BEGIN

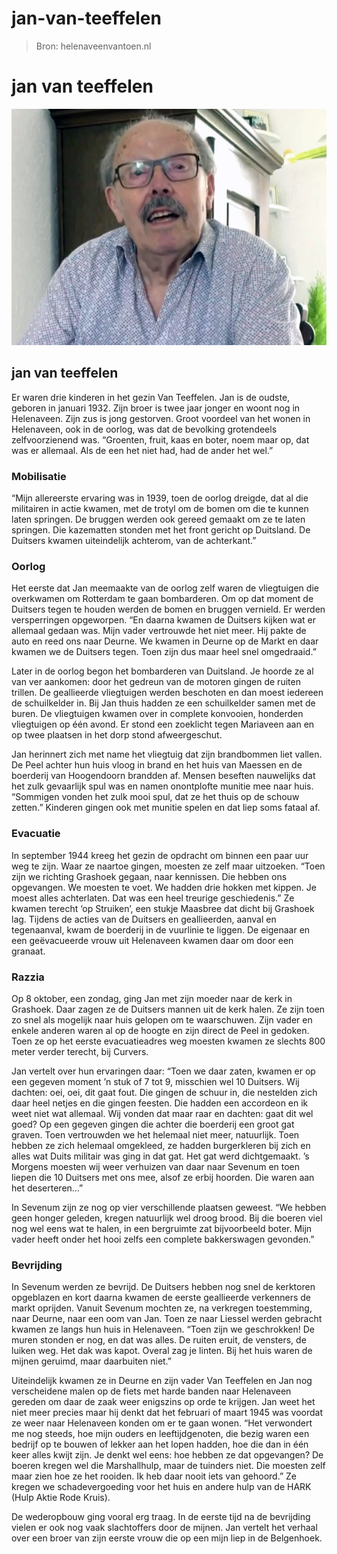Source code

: # jan-van-teeffelen

> Bron: helenaveenvantoen.nl

# jan van teeffelen

![Afbeelding](images/jan-van-teeffelen/Jan_van_Teeffelen_int3.jpg)

## jan van teeffelen

Er waren drie kinderen in het gezin Van Teeffelen. Jan is de oudste, geboren in januari 1932. Zijn broer is twee jaar jonger en woont nog in Helenaveen. Zijn zus is jong gestorven. Groot voordeel van het wonen in Helenaveen, ook in de oorlog, was dat de bevolking grotendeels zelfvoorzienend was. “Groenten, fruit, kaas en boter, noem maar op, dat was er allemaal. Als de een het niet had, had de ander het wel.”

### Mobilisatie

“Mijn allereerste ervaring was in 1939, toen de oorlog dreigde, dat al die militairen in actie kwamen, met de trotyl om de bomen om die te kunnen laten springen. De bruggen werden ook gereed gemaakt om ze te laten springen. Die kazematten stonden met het front gericht op Duitsland. De Duitsers kwamen uiteindelijk achterom, van de achterkant.”

### Oorlog

Het eerste dat Jan meemaakte van de oorlog zelf waren de vliegtuigen die overkwamen om Rotterdam te gaan bombarderen. Om op dat moment de Duitsers tegen te houden werden de bomen en bruggen vernield. Er werden versperringen opgeworpen. “En daarna kwamen de Duitsers kijken wat er allemaal gedaan was. Mijn vader vertrouwde het niet meer. Hij pakte de auto en reed ons naar Deurne. We kwamen in Deurne op de Markt en daar kwamen we de Duitsers tegen. Toen zijn dus maar heel snel omgedraaid.”

Later in de oorlog begon het bombarderen van Duitsland. Je hoorde ze al van ver aankomen: door het gedreun van de motoren gingen de ruiten trillen. De geallieerde vliegtuigen werden beschoten en dan moest iedereen de schuilkelder in. Bij Jan thuis hadden ze een schuilkelder samen met de buren. De vliegtuigen kwamen over in complete konvooien, honderden vliegtuigen op één avond. Er stond een zoeklicht tegen Mariaveen aan en op twee plaatsen in het dorp stond afweergeschut.

Jan herinnert zich met name het vliegtuig dat zijn brandbommen liet vallen. De Peel achter hun huis vloog in brand en het huis van Maessen en de boerderij van Hoogendoorn brandden af. Mensen beseften nauwelijks dat het zulk gevaarlijk spul was en namen onontplofte munitie mee naar huis. “Sommigen vonden het zulk mooi spul, dat ze het thuis op de schouw zetten.” Kinderen gingen ook met munitie spelen en dat liep soms fataal af.

### Evacuatie

In september 1944 kreeg het gezin de opdracht om binnen een paar uur weg te zijn. Waar ze naartoe gingen, moesten ze zelf maar uitzoeken. “Toen zijn we richting Grashoek gegaan, naar kennissen. Die hebben ons opgevangen. We moesten te voet. We hadden drie hokken met kippen. Je moest alles achterlaten. Dat was een heel treurige geschiedenis.” Ze kwamen terecht ‘op Struiken’, een stukje Maasbree dat dicht bij Grashoek lag. Tijdens de acties van de Duitsers en geallieerden, aanval en tegenaanval, kwam de boerderij in de vuurlinie te liggen. De eigenaar en een geëvacueerde vrouw uit Helenaveen kwamen daar om door een granaat.

### Razzia

Op 8 oktober, een zondag, ging Jan met zijn moeder naar de kerk in Grashoek. Daar zagen ze de Duitsers mannen uit de kerk halen. Ze zijn toen zo snel als mogelijk naar huis gelopen om te waarschuwen. Zijn vader en enkele anderen waren al op de hoogte en zijn direct de Peel in gedoken. Toen ze op het eerste evacuatieadres weg moesten kwamen ze slechts 800 meter verder terecht, bij Curvers.

Jan vertelt over hun ervaringen daar: “Toen we daar zaten, kwamen er op een gegeven moment ’n stuk of 7 tot 9, misschien wel 10 Duitsers. Wij dachten: oei, oei, dit gaat fout. Die gingen de schuur in, die nestelden zich daar heel netjes en die gingen feesten. Die hadden een accordeon en ik weet niet wat allemaal. Wij vonden dat maar raar en dachten: gaat dit wel goed? Op een gegeven gingen die achter die boerderij een groot gat graven. Toen vertrouwden we het helemaal niet meer, natuurlijk. Toen hebben ze zich helemaal omgekleed, ze hadden burgerkleren bij zich en alles wat Duits militair was ging in dat gat. Het gat werd dichtgemaakt. ’s Morgens moesten wij weer verhuizen van daar naar Sevenum en toen liepen die 10 Duitsers met ons mee, alsof ze erbij hoorden. Die waren aan het deserteren…”

In Sevenum zijn ze nog op vier verschillende plaatsen geweest. “We hebben geen honger geleden, kregen natuurlijk wel droog brood. Bij die boeren viel nog wel eens wat te halen, in een bergruimte zat bijvoorbeeld boter. Mijn vader heeft onder het hooi zelfs een complete bakkerswagen gevonden.”

### Bevrijding

In Sevenum werden ze bevrijd. De Duitsers hebben nog snel de kerktoren opgeblazen en kort daarna kwamen de eerste geallieerde verkenners de markt oprijden. Vanuit Sevenum mochten ze, na verkregen toestemming, naar Deurne, naar een oom van Jan. Toen ze naar Liessel werden gebracht kwamen ze langs hun huis in Helenaveen. “Toen zijn we geschrokken! De muren stonden er nog, en dat was alles. De ruiten eruit, de vensters, de luiken weg. Het dak was kapot. Overal zag je linten. Bij het huis waren de mijnen geruimd, maar daarbuiten niet.”

Uiteindelijk kwamen ze in Deurne en zijn vader Van Teeffelen en Jan nog verscheidene malen op de fiets met harde banden naar Helenaveen gereden om daar de zaak weer enigszins op orde te krijgen. Jan weet het niet meer precies maar hij denkt dat het februari of maart 1945 was voordat ze weer naar Helenaveen konden om er te gaan wonen. “Het verwondert me nog steeds, hoe mijn ouders en leeftijdgenoten, die bezig waren een bedrijf op te bouwen of lekker aan het lopen hadden, hoe die dan in één keer alles kwijt zijn. Je denkt wel eens: hoe hebben ze dat opgevangen? De boeren kregen wel die Marshallhulp, maar de tuinders niet. Die moesten zelf maar zien hoe ze het rooiden. Ik heb daar nooit iets van gehoord.” Ze kregen we schadevergoeding voor het huis en andere hulp van de HARK (Hulp Aktie Rode Kruis).

De wederopbouw ging vooral erg traag. In de eerste tijd na de bevrijding vielen er ook nog vaak slachtoffers door de mijnen. Jan vertelt het verhaal over een broer van zijn eerste vrouw die op een mijn liep in de Belgenhoek.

END

> Exercise description
Each line from the first line of the material above through the line containing "## jan van teeffelen" is to be reproduced exactly, with both ends kept and pictures left out.

> Problem solution
Source code

: # jan-van-teeffelen

> Bron: helenaveenvantoen.nl

# jan van teeffelen

![Afbeelding](images/jan-van-teeffelen/Jan_van_Teeffelen_int3.jpg)

## jan van teeffelen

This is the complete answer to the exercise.